ACTION ITEM:
Restate word for word the line with "### 워크스루(Walkthrough)" and the rest of the listing after it, ending at the final line, and include nothing else.

---- DATA TO PROCESS

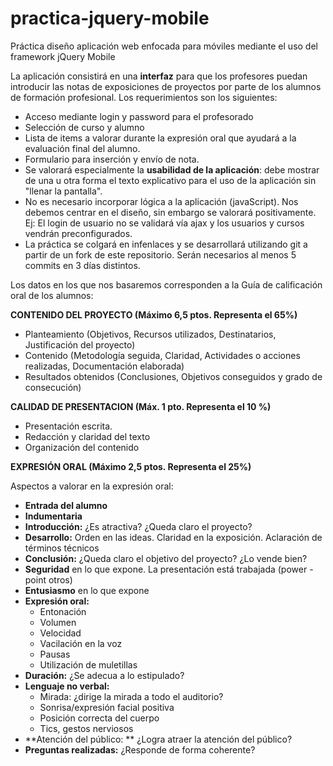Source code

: # practica-jquery-mobile
Práctica diseño aplicación web enfocada para móviles mediante el uso del framework jQuery Mobile

La aplicación consistirá en una **interfaz** para que los profesores puedan introducir las notas de exposiciones de proyectos por parte de los alumnos de formación profesional. 
Los requerimientos son los siguientes:
- Acceso mediante login y password para el profesorado
- Selección de curso y alumno
- Lista de items a valorar durante la expresión oral que ayudará a la evaluación final del alumno.
- Formulario para inserción y envío de nota.
- Se valorará especialmente la **usabilidad de la aplicación**: debe mostrar de una u otra forma el texto explicativo para el uso de la aplicación sin "llenar la pantalla".
- No es necesario incorporar lógica a la aplicación (javaScript). Nos debemos centrar en el diseño, sin embargo se valorará positivamente. Ej: El login de usuario no se validará vía ajax y los usuarios y cursos vendrán preconfigurados.
- La práctica se colgará en infenlaces y se desarrollará utilizando git a partir de un fork de este repositorio. Serán necesarios al menos 5 commits en 3 días distintos.

Los datos en los que nos  basaremos corresponden a la Guía de calificación oral de los alumnos:

**CONTENIDO DEL PROYECTO     (Máximo 6,5 ptos.   Representa el 65%)**
- Planteamiento (Objetivos, Recursos utilizados, Destinatarios, Justificación del proyecto)
- Contenido (Metodología seguida, Claridad, Actividades o acciones realizadas, Documentación elaborada) 
- Resultados obtenidos (Conclusiones, Objetivos conseguidos y grado de consecución)

**CALIDAD DE PRESENTACION (Máx. 1 pto.  Representa el 10 %)**
- Presentación escrita. 
- Redacción y claridad del texto
- Organización del contenido

**EXPRESIÓN ORAL  (Máximo 2,5 ptos.  Representa el 25%)**

Aspectos a valorar en la expresión oral:
- **Entrada del alumno**
- **Indumentaria**
- **Introducción:** ¿Es atractiva? ¿Queda claro el proyecto?
- **Desarrollo:** Orden en las ideas. Claridad en la exposición. Aclaración de términos técnicos
- **Conclusión:** ¿Queda claro el objetivo del proyecto? ¿Lo vende bien?
- **Seguridad** en lo que expone. La presentación está trabajada (power -point otros)
- **Entusiasmo** en lo que expone
- **Expresión oral:**
    - Entonación
    - Volumen
    - Velocidad
    - Vacilación en la voz
    - Pausas
    - Utilización de muletillas
- **Duración:** ¿Se adecua a lo estipulado?
- **Lenguaje no verbal:**
    - Mirada: ¿dirige la mirada a todo el auditorio?
    - Sonrisa/expresión facial positiva
    - Posición correcta del  cuerpo
    - Tics, gestos nerviosos
- **Atención del público: ** ¿Logra atraer la atención del público?
- **Preguntas realizadas:** ¿Responde de forma coherente?
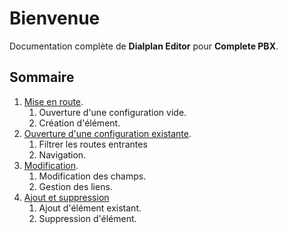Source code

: ﻿# Bienvenue

Documentation complète de **Dialplan Editor** pour **Complete PBX**.

## Sommaire

1. [Mise en route](../mise_en_route/).
    1. Ouverture d'une configuration vide.
    2. Création d'élément.
2. [Ouverture d'une configuration existante](/ouverture_conf/).
    1. Filtrer les routes entrantes
    2. Navigation.
3. [Modification](../modification/).
    1. Modification des champs.
    8. Gestion des liens.
4. [Ajout et suppression](../ajout_suppression/)
    1. Ajout d'élément existant.
    2. Suppression d'élément.
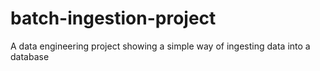 # batch-ingestion-project
A data engineering project showing a simple way of ingesting data into a database
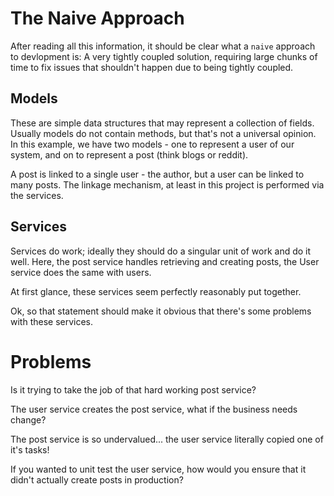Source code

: # The Naive Approach

After reading all this information, it should be clear what a `naive` approach to devlopment is: A very tightly coupled solution, requiring large chunks of time to fix issues that shouldn't happen due to being tightly coupled.

## Models

These are simple data structures that may represent a collection of fields. Usually models do not contain methods, but that's not a universal opinion.
In this example, we have two models - one to represent a user of our system, and on to represent a post (think blogs or reddit).

A post is linked to a single user - the author, but a user can be linked to many posts. The linkage mechanism, at least in this project is performed via the services.

## Services

Services do work; ideally they should do a singular unit of work and do it well. Here, the post service handles retrieving and creating posts, the User service does the same with users.

At first glance, these services seem perfectly reasonably put together.

Ok, so that statement should make it obvious that there's some problems with these services.

# Problems

Is it trying to take the job of that hard working post service?  

The user service creates the post service, what if the business needs change?

The post service is so undervalued... the user service literally copied one of it's tasks!

If you wanted to unit test the user service, how would you ensure that it didn't actually create posts in production?
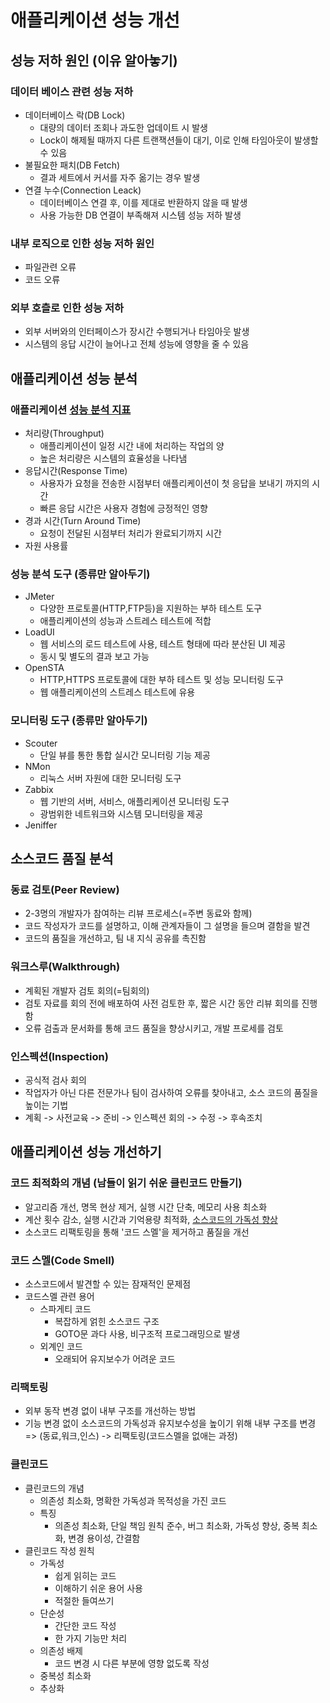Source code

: # 애플리케이션 성능 개선
## 성능 저하 원인 (이유 알아놓기)
### 데이터 베이스 관련 성능 저하
- 데이터베이스 락(DB Lock)
  - 대량의 데이터 조회나 과도한 업데이트 시 발생
  - Lock이 해제될 때까지 다른 트랜잭션들이 대기, 이로 인해 타임아웃이 발생할 수 있음
- 불필요한 패치(DB Fetch)
  - 결과 세트에서 커서를 자주 옮기는 경우 발생
- 연결 누수(Connection Leack)
  - 데이터베이스 연결 후, 이를 제대로 반환하지 않을 때 발생
  - 사용 가능한 DB 연결이 부족해져 시스템 성능 저하 발생

### 내부 로직으로 인한 성능 저하 원인
- 파일관련 오류
- 코드 오류

### 외부 호츨로 인한 성능 저하
- 외부 서버와의 인터페이스가 장시간 수행되거나 타임아웃 발생
- 시스템의 응답 시간이 늘어나고 전체 성능에 영향을 줄 수 있음

## 애플리케이션 성능 분석
### 애플리케이션 <u>성능 분석 지표</u>
- 처리량(Throughput)
  - 애플리케이션이 일정 시간 내에 처리하는 작업의 양
  - 높은 처리량은 시스템의 효율성을 나타냄
- 응답시간(Response Time)
  - 사용자가 요청을 전송한 시점부터 애플리케이션이 첫 응답을 보내기 까지의 시간
  - 빠른 응답 시간은 사용자 경험에 긍정적인 영향
- 경과 시간(Turn Around Time)
  - 요청이 전달된 시점부터 처리가 완료되기까지 시간
- 자원 사용률

### 성능 분석 도구 (종류만 알아두기)
- JMeter
  - 다양한 프로토콜(HTTP,FTP등)을 지원하는 부하 테스트 도구
  - 애플리케이션의 성능과 스트레스 테스트에 적합
- LoadUI
  - 웹 서비스의 로드 테스트에 사용, 테스트 형태에 따라 분산된 UI 제공
  - 동시 및 별도의 결과 보고 가능
- OpenSTA
  - HTTP,HTTPS 프로토콜에 대한 부하 테스트 및 성능 모니터링 도구
  - 웹 애플리케이션의 스트레스 테스트에 유용

### 모니터링 도구 (종류만 알아두기)
- Scouter
  - 단일 뷰를 통한 통합 실시간 모니터링 기능 제공
- NMon
  - 리눅스 서버 자원에 대한 모니터링 도구
- Zabbix
  - 웹 기반의 서버, 서비스, 애플리케이션 모니터링 도구
  - 광범위한 네트워크와 시스템 모니터링을 제공
- Jeniffer

## 소스코드 품질 분석
### 동료 검토(Peer Review)
- 2-3명의 개발자가 참여하는 리뷰 프로세스(=주변 동료와 함께)
- 코드 작성자가 코드를 설명하고, 이해 관계자들이 그 설명을 들으며 결함을 발견
- 코드의 품질을 개선하고, 팀 내 지식 공유를 촉진함

### 워크스루(Walkthrough)
- 계획된 개발자 검토 회의(=팀회의)
- 검토 자료를 회의 전에 배포하여 사전 검토한 후, 짧은 시간 동안 리뷰 회의를 진행함
- 오류 검출과 문서화를 통해 코드 품질을 향상시키고, 개발 프로세를 검토

### 인스펙션(Inspection)
- 공식적 검사 회의
- 작업자가 아닌 다른 전문가나 팀이 검사하여 오류를 찾아내고, 소스 코드의 품질을 높이는 기법
- 계획 -> 사전교육 -> 준비 -> 인스펙션 회의 -> 수정 -> 후속조치

## 애플리케이션 성능 개선하기
### 코드 최적화의 개념 (남들이 읽기 쉬운 클린코드 만들기)
- 알고리즘 개선, 명목 현상 제거, 실행 시간 단축, 메모리 사용 최소화
- 계산 횟수 감소, 실행 시간과 기억용량 최적화, <u>소스코드의 가독성 향상</u>
- 소스코드 리팩토링을 통해 '코드 스멜'을 제거하고 품질을 개선

### 코드 스멜(Code Smell)
- 소스코드에서 발견할 수 있는 잠재적인 문제점
- 코드스멜 관련 용어
  - 스파게티 코드
    - 복잡하게 얽힌 소스코드 구조
    - GOTO문 과다 사용, 비구조적 프로그래밍으로 발생
  - 외계인 코드
    - 오래되어 유지보수가 어려운 코드

### 리팩토링
- 외부 동작 변경 없이 내부 구조를 개선하는 방법
- 기능 변경 없이 소스코드의 가독성과 유지보수성을 높이기 위해 내부 구조를 변경
=> (동료,워크,인스) -> 리팩토링(코드스멜을 없애는 과정)


### 클린코드
- 클린코드의 개념
  - 의존성 최소화, 명확한 가독성과 목적성을 가진 코드
  - 특징
    - 의존성 최소화, 단일 책임 원칙 준수, 버그 최소화, 가독성 향상, 중복 최소화, 변경 용이성, 간결함
- 클린코드 작성 원칙
  - 가독성
    - 쉽게 읽히는 코드
    - 이해하기 쉬운 용어 사용
    - 적절한 들여쓰기
  - 단순성
    - 간단한 코드 작성
    - 한 가지 기능만 처리
  - 의존성 배제
    - 코드 변경 시 다른 부분에 영향 없도록 작성
  - 중복성 최소화
  - 추상화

--------

OUTPUT:
### 워크스루(Walkthrough)
- 계획된 개발자 검토 회의(=팀회의)
- 검토 자료를 회의 전에 배포하여 사전 검토한 후, 짧은 시간 동안 리뷰 회의를 진행함
- 오류 검출과 문서화를 통해 코드 품질을 향상시키고, 개발 프로세를 검토

### 인스펙션(Inspection)
- 공식적 검사 회의
- 작업자가 아닌 다른 전문가나 팀이 검사하여 오류를 찾아내고, 소스 코드의 품질을 높이는 기법
- 계획 -> 사전교육 -> 준비 -> 인스펙션 회의 -> 수정 -> 후속조치

## 애플리케이션 성능 개선하기
### 코드 최적화의 개념 (남들이 읽기 쉬운 클린코드 만들기)
- 알고리즘 개선, 명목 현상 제거, 실행 시간 단축, 메모리 사용 최소화
- 계산 횟수 감소, 실행 시간과 기억용량 최적화, <u>소스코드의 가독성 향상</u>
- 소스코드 리팩토링을 통해 '코드 스멜'을 제거하고 품질을 개선

### 코드 스멜(Code Smell)
- 소스코드에서 발견할 수 있는 잠재적인 문제점
- 코드스멜 관련 용어
  - 스파게티 코드
    - 복잡하게 얽힌 소스코드 구조
    - GOTO문 과다 사용, 비구조적 프로그래밍으로 발생
  - 외계인 코드
    - 오래되어 유지보수가 어려운 코드

### 리팩토링
- 외부 동작 변경 없이 내부 구조를 개선하는 방법
- 기능 변경 없이 소스코드의 가독성과 유지보수성을 높이기 위해 내부 구조를 변경
=> (동료,워크,인스) -> 리팩토링(코드스멜을 없애는 과정)


### 클린코드
- 클린코드의 개념
  - 의존성 최소화, 명확한 가독성과 목적성을 가진 코드
  - 특징
    - 의존성 최소화, 단일 책임 원칙 준수, 버그 최소화, 가독성 향상, 중복 최소화, 변경 용이성, 간결함
- 클린코드 작성 원칙
  - 가독성
    - 쉽게 읽히는 코드
    - 이해하기 쉬운 용어 사용
    - 적절한 들여쓰기
  - 단순성
    - 간단한 코드 작성
    - 한 가지 기능만 처리
  - 의존성 배제
    - 코드 변경 시 다른 부분에 영향 없도록 작성
  - 중복성 최소화
  - 추상화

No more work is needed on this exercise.